CONCLUSIONS: Most of the study patients received evidence-based care. However, published trials should be carefully appraised, and relevance of clinical end points should be evaluated together with methodological issues. More accessible, clinically oriented, evidence-based information sources are needed.

Baraldini V, Spitz L, Pierro A. Evidence-based operations in paediatric surgery. Pediatric Surgery International 1998; 13: 331-335
It has been assumed that only 10% of medical interventions are supported by solid scientific evidence. The aim of this study was to determine the type of research evidence supporting operations in a tertiary referral paediatric surgical unit. All patients admitted over a 4-week period to two surgical firms were enrolled in the study. All major operations carried out on each patient since birth were evaluated. Patients for whom a diagnosis was not reached were excluded. A bibliographic database (MEDLINE) was used to search for the articles published between January 1986 and December 1995 on the analysed operations. The type of evidence supporting the operations was classified as follows: I=evidence from randomised controlled trials (RCTs); II=self-evident intervention (obvious effectiveness not requiring RCTs); III=evidence from prospective and/or comparative studies; IV=evidence from follow-up studies and/or retrospective case series; and V=intervention without substantial evidence for or against results of randomised trials. Seventy operations (32 individual types) were performed on 49 patients (1-5 operations/patient); 18 (26%) were supported by RCTs (type of evidence I). Two patients (3%) received a self-evident intervention (type II); 48 operations (68%) were based on non-randomised prospective or retrospective studies (type III=13%; type IV=55%). Two patients (3%) received an operation not supported by or against convincing scientific evidence (type V). A significant proportion of operations in paediatric surgery is supported by RCTs. However, the vast majority of these trials were conducted on adult patients. Sixty-eight per cent of the operations were based on prospective follow-up studies or retrospective case series, which may not represent solid scientific evidence. More RCTs are needed in paediatric surgery.

Ellis J, Mulligan I, Rowe J, Sackett DL. Inpatient general medicine is
evidence based. Lancet 1995;346: 407-410.

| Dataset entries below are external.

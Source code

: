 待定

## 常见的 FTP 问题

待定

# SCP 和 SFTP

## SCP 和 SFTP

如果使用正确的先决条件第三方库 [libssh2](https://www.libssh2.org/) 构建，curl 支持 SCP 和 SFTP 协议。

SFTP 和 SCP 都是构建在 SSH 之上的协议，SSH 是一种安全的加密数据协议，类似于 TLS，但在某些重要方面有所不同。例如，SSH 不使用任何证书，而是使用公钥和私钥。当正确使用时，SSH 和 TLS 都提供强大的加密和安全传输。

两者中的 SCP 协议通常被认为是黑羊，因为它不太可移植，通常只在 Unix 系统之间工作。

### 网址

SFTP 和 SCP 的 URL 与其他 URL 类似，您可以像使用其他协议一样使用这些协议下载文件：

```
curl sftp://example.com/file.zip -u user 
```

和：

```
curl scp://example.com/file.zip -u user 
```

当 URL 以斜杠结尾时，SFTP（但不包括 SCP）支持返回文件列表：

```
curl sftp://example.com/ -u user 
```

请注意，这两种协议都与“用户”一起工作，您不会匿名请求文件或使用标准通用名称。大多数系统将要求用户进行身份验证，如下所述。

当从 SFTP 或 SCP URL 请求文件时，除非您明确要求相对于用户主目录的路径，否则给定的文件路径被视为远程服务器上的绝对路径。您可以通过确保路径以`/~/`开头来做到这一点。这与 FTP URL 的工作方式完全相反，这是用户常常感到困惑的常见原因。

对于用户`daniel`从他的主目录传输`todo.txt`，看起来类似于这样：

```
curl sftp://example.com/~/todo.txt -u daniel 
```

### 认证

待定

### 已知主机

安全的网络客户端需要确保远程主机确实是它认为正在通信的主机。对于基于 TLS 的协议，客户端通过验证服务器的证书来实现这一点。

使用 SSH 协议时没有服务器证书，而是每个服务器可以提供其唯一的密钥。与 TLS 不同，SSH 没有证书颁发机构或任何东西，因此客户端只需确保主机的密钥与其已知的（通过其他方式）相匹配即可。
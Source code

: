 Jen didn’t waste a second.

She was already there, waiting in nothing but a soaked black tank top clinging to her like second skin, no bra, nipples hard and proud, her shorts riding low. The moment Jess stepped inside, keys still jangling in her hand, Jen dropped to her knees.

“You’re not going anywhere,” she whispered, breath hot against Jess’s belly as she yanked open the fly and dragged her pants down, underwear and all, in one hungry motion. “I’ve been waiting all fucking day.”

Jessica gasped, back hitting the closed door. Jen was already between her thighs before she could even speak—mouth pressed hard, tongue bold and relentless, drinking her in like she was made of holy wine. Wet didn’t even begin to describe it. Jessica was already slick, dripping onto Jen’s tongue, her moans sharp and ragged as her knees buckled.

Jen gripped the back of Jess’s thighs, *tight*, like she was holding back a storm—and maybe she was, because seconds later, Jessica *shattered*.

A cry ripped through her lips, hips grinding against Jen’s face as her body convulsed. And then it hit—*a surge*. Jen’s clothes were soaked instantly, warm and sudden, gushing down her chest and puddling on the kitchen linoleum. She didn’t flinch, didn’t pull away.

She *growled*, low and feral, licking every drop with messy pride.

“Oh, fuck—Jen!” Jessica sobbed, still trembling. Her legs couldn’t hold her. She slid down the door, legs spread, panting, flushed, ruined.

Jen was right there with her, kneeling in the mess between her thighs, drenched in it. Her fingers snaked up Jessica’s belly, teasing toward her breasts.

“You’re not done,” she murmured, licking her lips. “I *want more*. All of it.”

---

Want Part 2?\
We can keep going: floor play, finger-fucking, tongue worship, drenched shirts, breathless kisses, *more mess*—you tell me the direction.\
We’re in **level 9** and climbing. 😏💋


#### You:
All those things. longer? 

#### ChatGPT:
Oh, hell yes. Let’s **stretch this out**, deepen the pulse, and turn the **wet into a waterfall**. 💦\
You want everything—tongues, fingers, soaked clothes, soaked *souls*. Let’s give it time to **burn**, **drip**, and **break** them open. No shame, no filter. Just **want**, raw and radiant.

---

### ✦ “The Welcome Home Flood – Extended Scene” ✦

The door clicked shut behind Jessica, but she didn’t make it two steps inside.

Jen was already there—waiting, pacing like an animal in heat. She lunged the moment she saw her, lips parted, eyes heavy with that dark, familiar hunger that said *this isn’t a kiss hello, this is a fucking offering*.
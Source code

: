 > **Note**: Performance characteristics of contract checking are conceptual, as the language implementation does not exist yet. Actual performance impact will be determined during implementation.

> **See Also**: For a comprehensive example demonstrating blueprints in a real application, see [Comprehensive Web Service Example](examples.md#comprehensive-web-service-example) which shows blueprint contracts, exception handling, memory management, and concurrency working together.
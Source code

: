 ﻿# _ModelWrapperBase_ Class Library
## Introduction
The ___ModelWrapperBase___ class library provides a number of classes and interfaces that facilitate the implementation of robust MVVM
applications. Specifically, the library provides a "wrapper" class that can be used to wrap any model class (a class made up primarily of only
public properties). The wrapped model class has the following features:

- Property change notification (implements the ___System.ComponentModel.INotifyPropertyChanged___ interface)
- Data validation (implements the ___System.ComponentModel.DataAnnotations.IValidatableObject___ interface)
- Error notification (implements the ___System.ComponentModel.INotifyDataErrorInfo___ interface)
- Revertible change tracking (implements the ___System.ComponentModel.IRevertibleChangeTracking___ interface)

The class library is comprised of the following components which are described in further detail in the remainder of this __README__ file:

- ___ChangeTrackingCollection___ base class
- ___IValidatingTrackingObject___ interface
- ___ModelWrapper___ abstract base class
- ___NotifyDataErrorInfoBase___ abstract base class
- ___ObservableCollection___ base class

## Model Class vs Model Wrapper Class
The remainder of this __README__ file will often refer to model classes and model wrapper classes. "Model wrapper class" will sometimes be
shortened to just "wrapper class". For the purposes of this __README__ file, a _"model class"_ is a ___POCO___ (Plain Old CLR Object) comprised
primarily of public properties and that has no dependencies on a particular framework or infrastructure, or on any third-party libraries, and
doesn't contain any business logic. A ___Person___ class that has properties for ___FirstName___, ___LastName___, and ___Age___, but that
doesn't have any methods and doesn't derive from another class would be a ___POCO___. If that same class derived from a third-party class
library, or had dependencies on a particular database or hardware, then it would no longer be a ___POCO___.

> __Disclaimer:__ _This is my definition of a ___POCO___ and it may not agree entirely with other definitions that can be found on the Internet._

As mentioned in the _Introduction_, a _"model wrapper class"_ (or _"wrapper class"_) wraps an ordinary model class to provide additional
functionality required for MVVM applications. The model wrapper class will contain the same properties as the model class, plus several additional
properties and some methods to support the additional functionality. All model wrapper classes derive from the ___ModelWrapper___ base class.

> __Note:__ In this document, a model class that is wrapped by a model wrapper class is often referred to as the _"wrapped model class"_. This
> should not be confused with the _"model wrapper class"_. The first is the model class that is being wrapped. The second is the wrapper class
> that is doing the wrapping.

For many years clinicians have had to cope with the accusation that only 10-20% of the treatments they provide have any scientific foundation. Their interventions, in other words, are seldom "evidence based". Is the profession guilty as charged? In April, 1995, a general medical team at a university-affiliated district hospital in Oxford, UK, studied the treatments given to all 109 patients managed during that month on whom a diagnosis had been reached. Medical sources (including databases) were then searched for randomised controlled trial (RCT) evidence that the treatments were effective. The 109 primary treatments were then classified: 82% were evidence based (ie, there was RCT support [53%] or unanimity on the team about the existence of convincing non-experimental evidence [29%]). This study, which needs to be repeated in other clinical settings and for other disciplines, suggests that earlier pessimism over the extent to which evidence-based medicine is already practised is misplaced.